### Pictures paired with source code
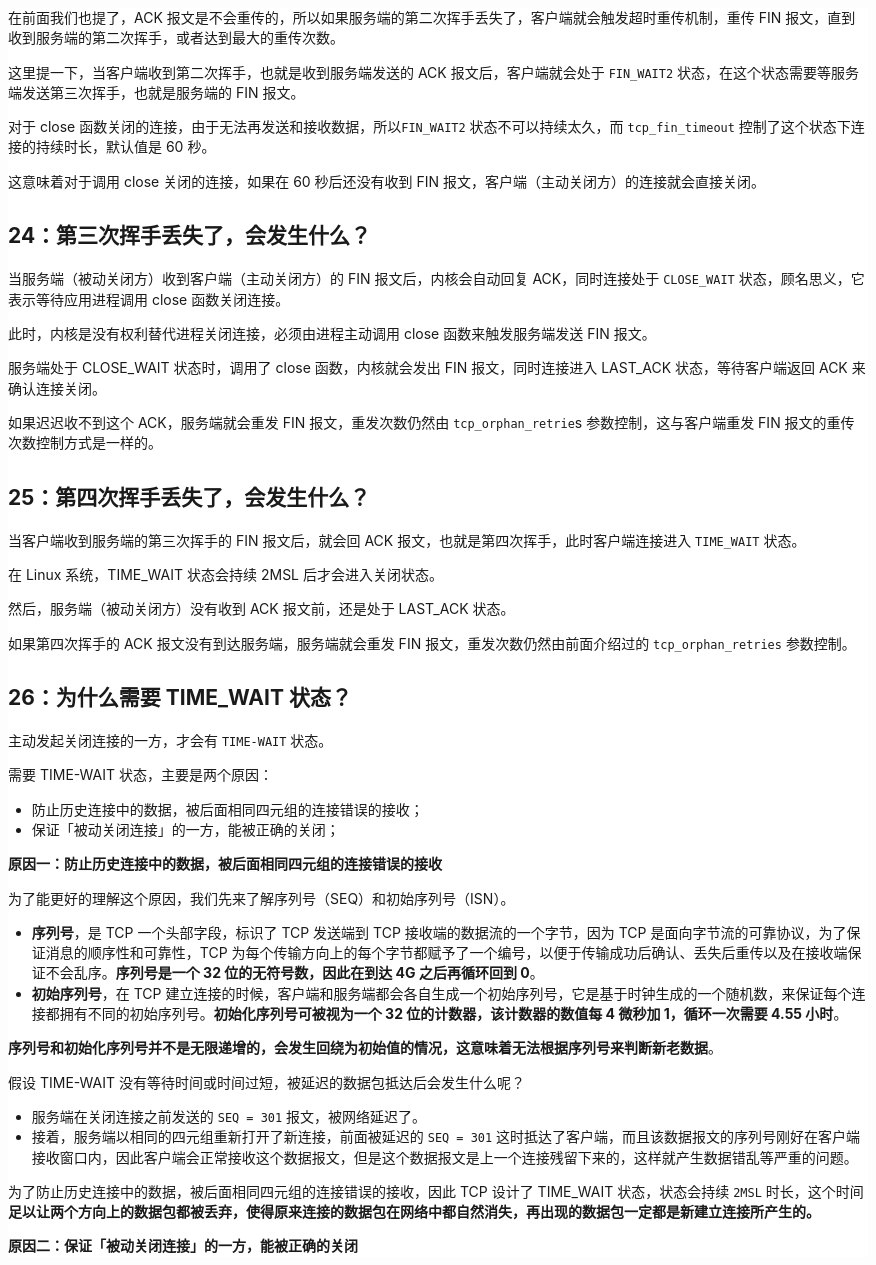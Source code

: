 在前面我们也提了，ACK 报文是不会重传的，所以如果服务端的第二次挥手丢失了，客户端就会触发超时重传机制，重传 FIN 报文，直到收到服务端的第二次挥手，或者达到最大的重传次数。

这里提一下，当客户端收到第二次挥手，也就是收到服务端发送的 ACK 报文后，客户端就会处于 `FIN_WAIT2` 状态，在这个状态需要等服务端发送第三次挥手，也就是服务端的 FIN 报文。

对于 close 函数关闭的连接，由于无法再发送和接收数据，所以`FIN_WAIT2` 状态不可以持续太久，而  `tcp_fin_timeout` 控制了这个状态下连接的持续时长，默认值是 60 秒。

这意味着对于调用 close 关闭的连接，如果在 60 秒后还没有收到 FIN 报文，客户端（主动关闭方）的连接就会直接关闭。

## 24：第三次挥手丢失了，会发生什么？

当服务端（被动关闭方）收到客户端（主动关闭方）的 FIN 报文后，内核会自动回复 ACK，同时连接处于 `CLOSE_WAIT` 状态，顾名思义，它表示等待应用进程调用 close 函数关闭连接。

此时，内核是没有权利替代进程关闭连接，必须由进程主动调用 close 函数来触发服务端发送 FIN 报文。

服务端处于 CLOSE_WAIT 状态时，调用了 close 函数，内核就会发出 FIN 报文，同时连接进入 LAST_ACK 状态，等待客户端返回 ACK 来确认连接关闭。

如果迟迟收不到这个 ACK，服务端就会重发 FIN 报文，重发次数仍然由 `tcp_orphan_retrie`s 参数控制，这与客户端重发 FIN 报文的重传次数控制方式是一样的。

## 25：第四次挥手丢失了，会发生什么？

当客户端收到服务端的第三次挥手的 FIN 报文后，就会回 ACK 报文，也就是第四次挥手，此时客户端连接进入 `TIME_WAIT` 状态。

在 Linux 系统，TIME_WAIT 状态会持续 2MSL 后才会进入关闭状态。

然后，服务端（被动关闭方）没有收到 ACK 报文前，还是处于 LAST_ACK 状态。

如果第四次挥手的 ACK 报文没有到达服务端，服务端就会重发 FIN 报文，重发次数仍然由前面介绍过的 `tcp_orphan_retries` 参数控制。

## 26：为什么需要 TIME_WAIT 状态？

主动发起关闭连接的一方，才会有 `TIME-WAIT` 状态。

需要 TIME-WAIT 状态，主要是两个原因：

- 防止历史连接中的数据，被后面相同四元组的连接错误的接收；
- 保证「被动关闭连接」的一方，能被正确的关闭；

**原因一：防止历史连接中的数据，被后面相同四元组的连接错误的接收**

为了能更好的理解这个原因，我们先来了解序列号（SEQ）和初始序列号（ISN）。

- **序列号**，是  TCP 一个头部字段，标识了 TCP 发送端到 TCP 接收端的数据流的一个字节，因为 TCP  是面向字节流的可靠协议，为了保证消息的顺序性和可靠性，TCP  为每个传输方向上的每个字节都赋予了一个编号，以便于传输成功后确认、丢失后重传以及在接收端保证不会乱序。**序列号是一个 32 位的无符号数，因此在到达 4G 之后再循环回到 0**。
- **初始序列号**，在 TCP 建立连接的时候，客户端和服务端都会各自生成一个初始序列号，它是基于时钟生成的一个随机数，来保证每个连接都拥有不同的初始序列号。**初始化序列号可被视为一个 32 位的计数器，该计数器的数值每 4 微秒加 1，循环一次需要 4.55 小时**。

**序列号和初始化序列号并不是无限递增的，会发生回绕为初始值的情况，这意味着无法根据序列号来判断新老数据**。

假设 TIME-WAIT 没有等待时间或时间过短，被延迟的数据包抵达后会发生什么呢？

- 服务端在关闭连接之前发送的 `SEQ = 301` 报文，被网络延迟了。
- 接着，服务端以相同的四元组重新打开了新连接，前面被延迟的 `SEQ = 301` 这时抵达了客户端，而且该数据报文的序列号刚好在客户端接收窗口内，因此客户端会正常接收这个数据报文，但是这个数据报文是上一个连接残留下来的，这样就产生数据错乱等严重的问题。

为了防止历史连接中的数据，被后面相同四元组的连接错误的接收，因此 TCP 设计了 TIME_WAIT 状态，状态会持续 `2MSL` 时长，这个时间**足以让两个方向上的数据包都被丢弃，使得原来连接的数据包在网络中都自然消失，再出现的数据包一定都是新建立连接所产生的。**

**原因二：保证「被动关闭连接」的一方，能被正确的关闭**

### Work to complete
In the records above, some lines hold the word "服务端就会重发"; copy each such line.

### Task answer
如果迟迟收不到这个 ACK，服务端就会重发 FIN 报文，重发次数仍然由 `tcp_orphan_retrie`s 参数控制，这与客户端重发 FIN 报文的重传次数控制方式是一样的。
如果第四次挥手的 ACK 报文没有到达服务端，服务端就会重发 FIN 报文，重发次数仍然由前面介绍过的 `tcp_orphan_retries` 参数控制。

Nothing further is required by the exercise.